In recent months, it has come to light that the National Security Agency might be reading your emails and phone records. A young ex-spook spilled the beans to the world media. Agency officials testify before Congress, spending hours to say almost nothing. This is an outrage! Unconstitutional invasion of privacy! Impeachment! Treason! Oh, really? Did this really surprise you?

Years ago, when I first learned of Roe v. Wade (the 1973 Supreme Court case that legalized abortion), I went to my local library to read all about it. Curiously, the court’s decision did not take into account the morality of the act. And it didn’t attempt a scientific argument that a month-old fetus isn’t really “alive.” Rather, the case turned on Miss Roe’s constitutional right to “privacy.” Which, after studying the issue at length, I still don’t understand.
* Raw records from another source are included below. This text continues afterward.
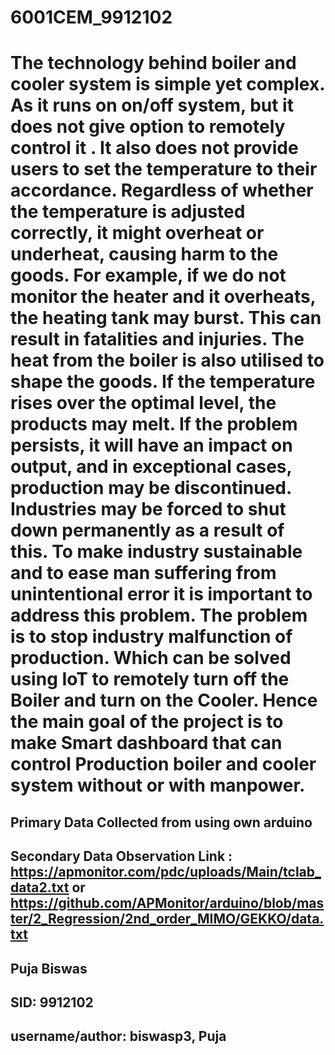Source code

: # 6001CEM_9912102

# The technology behind boiler and cooler system  is simple yet complex. As it runs on on/off system, but it does not give option to remotely control it . It also does not provide users to set the temperature to their accordance. Regardless of whether the temperature is adjusted correctly, it might overheat or underheat, causing harm to the goods. For example, if we do not monitor the heater and it overheats, the heating tank may burst. This can result in fatalities and injuries. The heat from the boiler is also utilised to shape the goods. If the temperature rises over the optimal level, the products may melt. If the problem persists, it will have an impact on output, and in exceptional cases, production may be discontinued. Industries may be forced to shut down permanently as a result of this. To make industry sustainable and to ease man suffering from unintentional error it is important to address this problem.  The problem is to stop industry malfunction of production. Which  can be solved using  IoT to remotely turn off the Boiler and turn on the Cooler. Hence the main goal of the project is to make Smart dashboard that can control Production boiler and cooler system without or with manpower.

## Primary Data Collected from using own arduino 

## Secondary Data Observation Link : https://apmonitor.com/pdc/uploads/Main/tclab_data2.txt or https://github.com/APMonitor/arduino/blob/master/2_Regression/2nd_order_MIMO/GEKKO/data.txt


## Puja Biswas
## SID: 9912102
## username/author: biswasp3, Puja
On most mornings, shortly after getting dressed and checking email, I log in to Facebook. I witness the status updates of my friends: On the bus, going to work. Creepy homeless guy staring at me. Or Girls’ night out! Margaritas, here we come! Photos everywhere, of people doing the stupidest things, proudly displayed for all the world to see.

…that is, until it’s seen by a prospective employer, and they feel violated. Oh, where’s a lawyer when you need one?
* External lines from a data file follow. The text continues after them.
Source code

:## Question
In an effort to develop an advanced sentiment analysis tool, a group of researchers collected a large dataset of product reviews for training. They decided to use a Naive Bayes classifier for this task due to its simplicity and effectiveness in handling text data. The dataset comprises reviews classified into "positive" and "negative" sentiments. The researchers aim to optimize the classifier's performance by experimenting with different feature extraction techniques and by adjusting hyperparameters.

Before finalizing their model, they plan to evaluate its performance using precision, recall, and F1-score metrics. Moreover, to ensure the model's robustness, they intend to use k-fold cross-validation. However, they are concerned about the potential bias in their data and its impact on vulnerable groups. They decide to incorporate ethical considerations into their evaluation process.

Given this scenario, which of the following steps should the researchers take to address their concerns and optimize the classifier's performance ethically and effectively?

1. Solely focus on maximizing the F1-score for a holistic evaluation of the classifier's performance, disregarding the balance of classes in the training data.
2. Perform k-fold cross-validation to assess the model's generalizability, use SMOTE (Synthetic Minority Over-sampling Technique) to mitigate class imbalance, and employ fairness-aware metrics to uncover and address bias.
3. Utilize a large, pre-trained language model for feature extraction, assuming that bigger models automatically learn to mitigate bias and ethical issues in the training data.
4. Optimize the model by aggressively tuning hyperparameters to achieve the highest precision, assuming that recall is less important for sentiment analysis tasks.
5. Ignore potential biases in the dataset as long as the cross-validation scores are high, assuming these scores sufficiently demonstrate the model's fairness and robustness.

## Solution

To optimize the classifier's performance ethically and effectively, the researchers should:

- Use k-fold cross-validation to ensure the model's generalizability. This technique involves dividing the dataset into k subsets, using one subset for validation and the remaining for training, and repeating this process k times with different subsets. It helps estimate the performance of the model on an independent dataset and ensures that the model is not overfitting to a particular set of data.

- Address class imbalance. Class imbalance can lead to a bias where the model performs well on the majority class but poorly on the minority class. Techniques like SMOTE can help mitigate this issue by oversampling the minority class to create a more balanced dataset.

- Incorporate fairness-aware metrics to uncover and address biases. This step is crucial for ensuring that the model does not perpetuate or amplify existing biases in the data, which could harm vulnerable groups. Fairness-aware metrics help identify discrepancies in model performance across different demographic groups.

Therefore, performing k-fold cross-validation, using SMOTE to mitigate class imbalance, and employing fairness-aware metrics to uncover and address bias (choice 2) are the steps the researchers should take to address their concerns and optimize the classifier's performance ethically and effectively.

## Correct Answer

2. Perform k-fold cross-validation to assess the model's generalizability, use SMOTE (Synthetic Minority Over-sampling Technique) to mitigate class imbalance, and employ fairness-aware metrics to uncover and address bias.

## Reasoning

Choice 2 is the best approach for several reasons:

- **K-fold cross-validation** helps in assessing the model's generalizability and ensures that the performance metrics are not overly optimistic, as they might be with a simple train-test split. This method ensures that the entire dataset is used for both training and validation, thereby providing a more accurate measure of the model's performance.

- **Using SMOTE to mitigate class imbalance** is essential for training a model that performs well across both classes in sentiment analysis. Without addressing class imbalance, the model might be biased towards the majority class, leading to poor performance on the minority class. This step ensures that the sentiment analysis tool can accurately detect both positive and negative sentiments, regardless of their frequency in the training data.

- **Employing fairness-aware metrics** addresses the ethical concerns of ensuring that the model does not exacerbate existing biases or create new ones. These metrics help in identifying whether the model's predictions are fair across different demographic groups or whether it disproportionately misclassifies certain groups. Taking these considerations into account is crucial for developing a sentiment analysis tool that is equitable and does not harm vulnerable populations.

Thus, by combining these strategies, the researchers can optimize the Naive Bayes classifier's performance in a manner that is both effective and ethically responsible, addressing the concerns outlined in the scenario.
Our kids willingly distribute obscene pictures of themselves with their cellphones. Anonymous phone sex has been replaced by online video chats, where you show your face and your precise location can be determined from your IP address. We leave an electronic trail of evidence everywhere we go, knowing full well that (though probably unlikely) it all can be traced back to us. We willingly give ourselves over to strangers online, exchanging everything except bodily fluids.
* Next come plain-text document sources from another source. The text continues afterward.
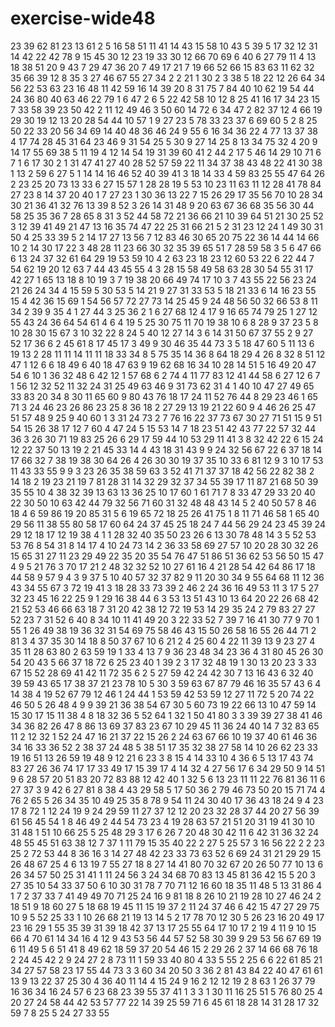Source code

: # exercise-wide48
23
39
62
81
23
13
61
2
5
16
58
51
11
41
14
43
15
58
10
43
5
39
5
17
32
12
31
14
42
22
42
78
9
15
45
30
12
23
19
33
30
12
66
70
69
6
40
6
27
79
11
4
13
18
38
51
20
9
43
7
29
47
36
20
7
49
17
21
7
19
66
52
66
15
83
63
11
62
32
35
66
39
12
8
35
3
27
46
67
55
27
34
2
2
21
1
30
2
3
38
5
18
22
12
26
64
34
56
22
53
63
23
16
48
11
42
59
16
14
39
20
8
31
75
7
84
40
10
62
19
54
44
24
36
80
40
63
46
22
79
1
6
47
2
6
5
22
42
58
10
12
8
25
41
16
17
34
23
15
7
33
58
39
23
50
42
2
11
12
49
46
3
50
60
14
72
6
34
47
2
82
37
12
4
66
19
29
30
19
12
13
20
28
54
44
10
57
1
9
27
23
5
78
33
23
37
6
69
60
5
2
8
25
50
22
33
20
56
34
69
14
40
48
36
46
24
9
55
6
16
34
36
22
4
77
13
37
38
4
17
74
28
45
31
64
23
46
9
31
54
25
5
30
9
27
14
25
8
13
34
75
32
4
20
9
14
17
55
69
38
5
11
19
4
12
14
54
19
31
39
60
41
2
44
2
17
5
46
14
29
10
71
6
7
1
6
17
30
2
1
31
47
41
27
40
28
52
57
59
22
11
34
37
38
43
48
22
41
30
38
1
13
2
59
6
27
5
1
14
14
16
46
52
40
39
41
3
18
14
33
4
59
83
25
55
47
64
26
2
23
25
20
73
13
33
6
27
15
57
1
28
28
19
5
53
10
23
11
63
11
12
28
41
78
84
27
23
8
14
37
20
40
1
7
27
23
1
30
36
13
22
7
15
26
29
17
35
56
70
10
28
34
30
21
36
41
32
76
13
39
8
52
3
26
14
31
48
9
20
63
67
36
68
35
56
30
44
58
25
35
36
7
28
65
8
31
3
52
44
58
72
21
36
66
21
10
39
64
51
21
30
25
52
3
12
39
41
49
21
47
13
16
35
74
47
22
25
31
66
21
5
2
31
23
12
24
1
49
30
31
50
4
25
33
39
5
2
14
17
27
13
56
7
12
83
46
30
65
20
75
22
36
14
44
14
66
10
2
14
30
17
22
3
48
28
11
23
66
30
32
35
39
65
51
7
28
59
58
3
5
6
47
66
6
13
24
37
32
61
64
29
19
53
59
10
4
2
63
23
18
23
12
60
53
22
6
22
44
7
54
62
19
20
12
63
7
44
43
45
55
4
3
28
15
58
49
58
63
28
30
54
55
31
17
42
27
1
65
13
18
8
10
19
3
7
19
38
20
66
49
74
17
10
3
7
43
55
22
56
23
24
21
26
24
34
4
15
59
5
30
53
5
14
21
9
27
31
33
53
5
18
21
33
6
14
16
23
55
15
4
42
36
15
69
1
54
56
57
72
27
73
14
25
45
9
24
48
56
50
32
66
53
8
11
34
2
39
9
35
4
1
27
44
3
25
36
2
1
6
27
68
12
4
17
9
16
65
74
79
25
1
27
12
55
43
24
36
64
54
61
4
6
4
19
5
25
30
75
11
70
19
38
10
6
8
28
9
37
23
5
8
10
28
30
15
67
3
10
32
22
8
24
5
40
12
27
14
3
6
14
31
50
67
37
55
2
9
27
52
17
36
6
2
45
61
8
17
45
17
3
49
9
30
46
35
44
73
3
5
18
47
60
5
11
13
6
19
13
2
28
11
11
14
11
11
18
33
34
8
5
75
35
14
36
8
64
18
29
4
26
8
32
8
51
12
47
1
12
6
6
18
49
6
40
18
47
63
9
19
62
68
16
34
10
28
14
51
5
16
49
20
47
54
6
10
1
36
32
48
6
42
12
1
57
68
6
2
74
4
11
77
83
12
41
44
58
6
27
12
6
7
1
56
12
32
52
11
32
24
31
25
49
63
46
9
31
73
62
31
4
1
40
10
47
27
49
65
33
83
20
34
8
30
11
65
60
9
80
43
76
18
17
24
11
52
76
44
8
29
23
46
1
65
71
3
24
46
23
26
86
23
25
8
36
18
2
27
29
13
19
21
22
60
9
4
46
26
25
47
51
57
48
9
25
9
40
60
1
3
31
24
73
2
7
76
16
22
37
73
67
30
27
71
51
15
9
51
54
15
26
38
17
12
7
60
4
47
24
5
15
53
14
7
18
23
51
42
43
77
22
57
32
44
36
3
26
30
71
19
83
25
26
6
29
17
59
44
10
53
29
11
41
3
8
32
42
22
6
15
24
12
22
37
50
13
19
2
21
45
33
14
4
43
18
31
43
9
9
24
32
56
67
22
6
37
18
14
17
66
32
7
38
19
38
30
64
26
4
26
30
30
19
37
35
10
33
6
81
12
9
3
10
17
53
11
43
33
55
9
9
3
23
26
35
38
59
63
3
52
41
71
37
37
18
42
56
22
82
38
2
14
18
2
19
23
21
19
7
81
28
31
14
32
29
32
37
34
55
39
17
11
87
21
68
50
39
35
55
10
4
38
32
39
13
63
13
36
25
10
17
60
1
61
71
7
8
33
47
29
33
20
40
22
30
50
10
63
42
44
79
32
56
71
60
31
32
48
48
43
14
5
2
40
50
57
8
46
18
4
6
59
86
19
20
85
31
5
6
19
65
72
18
25
26
41
75
1
8
11
71
46
58
1
65
40
29
56
11
38
55
80
58
17
60
64
24
37
45
25
18
24
7
44
56
29
24
23
45
39
24
29
12
18
17
12
19
38
4
1
1
28
32
40
35
50
23
26
6
13
30
78
48
14
3
5
52
53
53
76
8
54
31
8
14
17
4
10
24
73
14
2
36
33
58
69
27
57
10
20
28
30
32
26
15
65
31
27
11
23
29
49
22
35
20
35
54
76
47
51
86
51
36
62
53
56
50
15
47
4
9
5
21
76
3
70
17
21
2
48
32
32
52
10
27
61
16
4
21
28
54
42
64
86
17
18
44
58
9
57
9
4
3
9
37
5
10
40
57
32
37
82
9
11
20
30
34
9
55
64
68
11
12
36
43
34
55
67
3
72
19
41
3
18
28
33
73
39
2
46
2
24
36
16
49
53
11
3
17
5
27
32
23
45
16
22
25
9
1
29
16
38
44
6
3
53
13
51
43
10
13
64
20
22
26
68
42
21
52
53
46
66
63
18
7
31
20
42
38
12
72
19
53
14
29
35
24
2
79
83
27
27
52
23
7
31
52
6
40
8
34
10
11
41
49
20
3
22
33
52
7
39
7
16
41
30
77
9
70
1
55
1
26
49
38
19
36
32
31
54
69
75
58
46
43
15
50
26
58
16
55
26
44
71
2
81
3
4
37
35
30
14
18
8
50
37
67
10
6
21
2
4
25
60
4
22
11
39
13
9
23
27
4
35
11
28
63
80
2
63
59
19
1
33
4
13
7
9
36
23
48
34
23
36
4
31
80
45
26
30
54
20
43
5
66
37
18
72
6
25
23
40
1
39
2
3
17
32
48
19
1
30
13
20
23
3
33
67
15
52
28
69
41
42
11
72
35
6
2
5
27
59
42
24
42
30
7
13
16
43
6
32
40
39
59
43
65
17
38
37
21
23
78
10
5
30
3
59
63
67
87
79
46
16
35
57
43
6
4
14
38
4
19
52
67
79
12
46
1
24
44
1
53
59
42
53
59
12
27
11
72
5
20
74
22
46
50
5
26
48
4
9
9
39
21
36
38
54
67
30
5
60
73
19
22
66
13
10
47
59
14
15
30
17
15
11
38
4
8
18
32
36
5
52
64
1
32
1
50
41
80
3
3
39
39
27
38
41
46
34
36
82
26
47
8
86
13
69
37
83
23
67
10
29
45
11
36
24
40
14
7
32
83
65
11
2
12
32
1
52
24
47
16
21
37
22
15
26
2
24
63
67
66
10
19
37
40
61
46
36
34
16
33
36
52
2
38
37
24
48
5
38
51
17
35
32
38
27
58
14
10
26
62
23
33
19
16
51
13
26
59
19
48
9
12
21
6
23
3
8
15
4
14
33
10
4
36
6
5
13
17
43
74
83
27
26
36
74
17
17
33
49
17
15
39
17
4
14
32
4
27
56
17
6
34
29
50
9
14
51
9
6
28
57
20
51
83
20
72
83
88
12
42
40
1
32
5
6
13
23
11
11
22
76
81
36
11
6
27
37
3
9
42
6
27
81
8
38
4
43
29
58
5
17
50
36
2
79
46
73
50
20
15
71
74
4
76
2
65
5
26
34
35
10
49
25
35
8
78
9
54
11
24
30
40
17
36
43
18
24
9
4
23
17
8
72
1
12
24
19
9
24
29
59
11
27
37
12
12
20
23
32
28
37
44
20
27
56
39
61
56
45
54
1
8
46
49
2
44
54
73
23
4
19
28
63
57
21
51
20
31
19
41
30
10
31
48
1
51
10
66
25
5
25
48
29
3
17
6
26
7
20
48
30
42
11
6
42
31
36
32
24
48
55
45
51
63
38
12
7
37
1
11
79
15
35
40
22
2
27
5
25
57
3
16
56
22
2
2
23
25
2
72
53
44
8
36
16
3
14
27
48
42
23
33
73
63
52
6
69
24
31
21
29
29
15
26
48
67
25
4
6
13
19
7
55
27
18
8
27
14
41
80
70
32
67
20
26
50
77
10
13
6
26
34
57
50
25
31
41
1
11
24
56
3
24
34
68
70
83
13
45
81
36
42
15
5
20
3
27
35
10
54
33
37
50
6
10
30
31
78
7
70
71
12
16
60
18
35
11
48
5
13
31
86
4
1
7
2
37
33
7
41
49
49
70
71
25
24
16
9
81
18
8
26
10
21
19
28
10
27
46
24
2
18
51
9
18
60
27
5
18
68
19
45
11
15
19
37
2
11
24
37
46
6
42
15
47
27
29
75
10
9
5
52
25
33
1
10
26
68
21
19
13
14
5
2
17
78
70
12
30
5
26
23
16
20
49
17
23
16
29
1
55
35
39
31
39
18
42
37
13
17
25
55
64
17
10
17
2
19
4
11
9
10
15
66
4
70
61
14
34
16
4
12
9
43
53
56
44
57
52
58
30
39
9
29
53
56
67
69
19
6
11
49
5
6
51
41
8
49
62
18
59
37
20
54
46
15
2
29
26
2
37
14
66
68
76
18
2
24
45
42
2
9
24
27
2
8
73
11
1
59
33
40
80
4
33
5
55
2
25
6
6
22
61
85
21
34
27
57
58
23
17
55
44
73
3
3
60
34
20
50
3
36
2
81
43
84
22
40
47
61
61
13
9
13
22
37
25
30
4
36
40
11
14
4
15
24
9
16
2
12
12
19
2
8
63
1
26
37
79
16
36
34
16
24
57
6
23
68
23
39
55
37
41
1
3
3
1
30
11
16
25
51
5
76
80
25
4
20
27
24
58
44
42
53
57
77
22
14
39
25
59
71
6
45
61
18
28
14
31
28
17
32
59
7
8
25
5
24
27
33
55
…And yet you get angry because the government now knows that you ordered a pizza from Domino’s last week? Or because a bank ATM camera caught you committing a crime?

Yup. You proudly show off your body in a barely-there swimsuit, yet you’re ashamed to be seen in a less-revealing bra and panties. You’re not willing to change your behavior, but you fight to the death to protect your public image. You gladly broadcast your most shameful moments, and...complain when someone sees it.

Something’s wrong with this picture.

The government tells us they need these tools, these intrusions, to keep us safe from terrorists. Of course that argument would get you nowhere with our national hero Benjamin Franklin, who famously told us “Those who would give up essential liberty to purchase a little temporary safety, deserve neither.” While I certainly appreciate his boldness in the face of a brutal king, I’m not so sure that I would agree today.

If you’ve ever taken a college course in economics, chances are that you learned a technical term called Opportunity Cost. That is, every choice that you’ll ever make in life, will naturally preclude you from doing something else. If you spend your paycheck on chocolate, you won’t be able to pay the rent. If you marry Betty, you can’t marry Sue. And so on.

Similarly, our national security will always come at a cost. Our law enforcement agencies continually face the conundrum of balancing national security with civil liberties. Suppose the FBI could have prevented the horrors of September 11, by listening in on a few phone calls. Would you approve?

Sometimes, it seems, many of our citizens don't truly appreciate the freedoms they enjoy in this freest of all countries. They don't understand that they've got it better than any other civilization -- EVER --  in the history of the planet. As if it was normal. Which it ain't.

I don’t claim to know just where that balance is found, but I appreciate the attempt. You can't always have it both ways.


  1. Steve,
    I agree, it is a precarious balancing act. I loved your references to MAD Magazine, it was one of my favorites!

  2. Great piece, Steve - I also loved Dave Berg's stuff, and find much of the discussion about how we do National Security in this country to be...well, unbalanced on both sides of the aisle. That doesn't surprise you, I know - but I wonder if it amuses you as often as it does me.